Lucinda García fue donde su tía, la señora Andrea do Carrizo, a buscar una docena de huevos bien galleados, que tenía una gallina clueca, una gallina de cuello pelado, que daba muy buena madre. Se entretuvieron tía y sobrina comentando las cosas de la aldea, y con la tarde se pusieron unas nubes, que como por allí suele en aquel tiempo, traen una ligera tormenta con lluvia. La señora Andrea le ofreció a Lucila un paraguas que tenía.
—¡Lleva el paraguas por si acaso! ¡Lo estrené en la boda de tu primo Severino!
Lucila aceptó el paraguas, y se fue con los huevos camino de su casa, pensando en no más llegar en acostar la clueca famosa. Al llegar a la vuelta de Melín empezó a llover. Vino súbita la lluvia, medio granizo. Lucila posó la cesta de los huevos en el suelo e intentó abrir el paraguas, pero no lo lograba. La lluvia arreciaba, y el paraguas, por mucho que Lucila forcejeaba, no se abría.
—¡Abrete, condenado! —gritó Lucila, haciendo un último esfuerzo.
—¡No me abro! —respondió el paraguas— ¡No me mojo por nada de este mundo!
La voz era de hombre, más bien gruesa, y prendía algo en las emes.
—¡Ábrete que me mojo!
—¡No! —Insistió el paraguas— ¡Además, que aún no estoy pagado!
Y no se abrió. Lucila llegó a su casa, como se dice en el país «mollada como un pito». Puso el paraguas en un rincón del portal y se fue a acostar la clueca a la cocina. Al terminar fue a ver si el paraguas se había movido, y lo encontró abierto.
—¿De modo que te abriste? —le preguntó, airada, al paraguas.
El paraguas se cerró solo y se subió a la percha, colgándose junto a la gabardina del marido de Lucila.

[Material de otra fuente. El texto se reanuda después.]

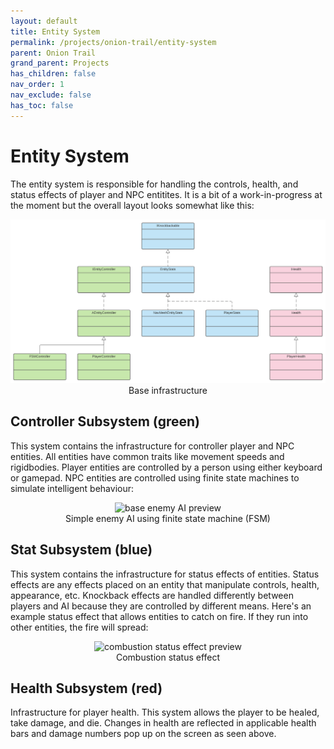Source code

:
 ```yaml
---
layout: default
title: Entity System
permalink: /projects/onion-trail/entity-system
parent: Onion Trail
grand_parent: Projects
has_children: false
nav_order: 1
nav_exclude: false
has_toc: false
---
```


# Entity System

The entity system is responsible for handling the controls, health, and status effects of player and NPC entitites. It is a bit of a work-in-progress at the moment but the overall layout looks somewhat like this:

<p align="center">
    <img src="/assets/images/onion-trail/entity-system/base-infrastructure.png" alt="entity system base infrastructure" />
    <br />
    Base infrastructure
</p>

## Controller Subsystem (green)

This system contains the infrastructure for controller player and NPC entities. All entities have common traits like movement speeds and rigidbodies. Player entities are controlled by a person using either keyboard or gamepad. NPC entities are controlled using finite state machines to simulate intelligent behaviour:

<p align="center">
    <img src="/assets/images/onion-trail/entity-system/base-enemy.gif" alt="base enemy AI preview" />
    <br />
    Simple enemy AI using finite state machine (FSM)
</p>

## Stat Subsystem (blue)

This system contains the infrastructure for status effects of entities. Status effects are any effects placed on an entity that manipulate controls, health, appearance, etc. Knockback effects are handled differently between players and AI because they are controlled by different means. Here's an example status effect that allows entities to catch on fire. If they run into other entities, the fire will spread:

<p align="center">
    <img src="/assets/images/onion-trail/entity-system/combustion.gif" alt="combustion status effect preview" />
    <br />
    Combustion status effect
</p>

## Health Subsystem (red)

Infrastructure for player health. This system allows the player to be healed, take damage, and die. Changes in health are reflected in applicable health bars and damage numbers pop up on the screen as seen above.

—Es que no estoy pagado —comentó—, y esto me avergüenza. Yo estaba muy bien en el escaparate de la tienda, en el Toural, en Santiago, con un letrero que decía «Seiscientas veinte pesetas», y ya me tenía echado el ojo la mujer de un médico, para regalárselo a este el día de su santo. Ya me había manoseado, abierto y cerrado. Una señora muy perfumada. Y en esto que viene tu tía, me compra casi sin verme, y me deja a deber. Bueno, es de confianza de la tienda, y tiene crédito, pero me deja a deber, y me lleva a una boda, y después me cuelga al lado de un paraguas viejo y remendado. ¿Por qué me trata a mí así la vida?
Dijo esto último con acento tan lastimero, que Lucila se echó a llorar. Lo cual debió de conmover al paraguas.
—¡No te pongas así! ¡Si quieres me sacas ahora a la era, me abres y me dejo mojar, que contra ti yo no tengo nada! ¡Pareces compasiva! ¡Si te perfumaras como la señora del médico de Santiago!
Lucila le tuvo miedo al paraguas, el cual se había bajado de la percha, y se movió alrededor de ella, rozándose contra su cuerpo.
—¡Estate quieto, que viene ahí mi marido! —le dijo al paraguas.
El cual se volvió para la percha. Al día siguiente se lo devolvieron a la señora Andrea.
—Dice que no se abre ni se moja, que no está pagado —dijo Lucila.
—Non lle fagas caso!—comentó la señora Andrea do Carrizo— ten esa teima!
Y colgó el paraguas en el perchero, junto al paraguas viejo, sin darle la menor importancia al asunto.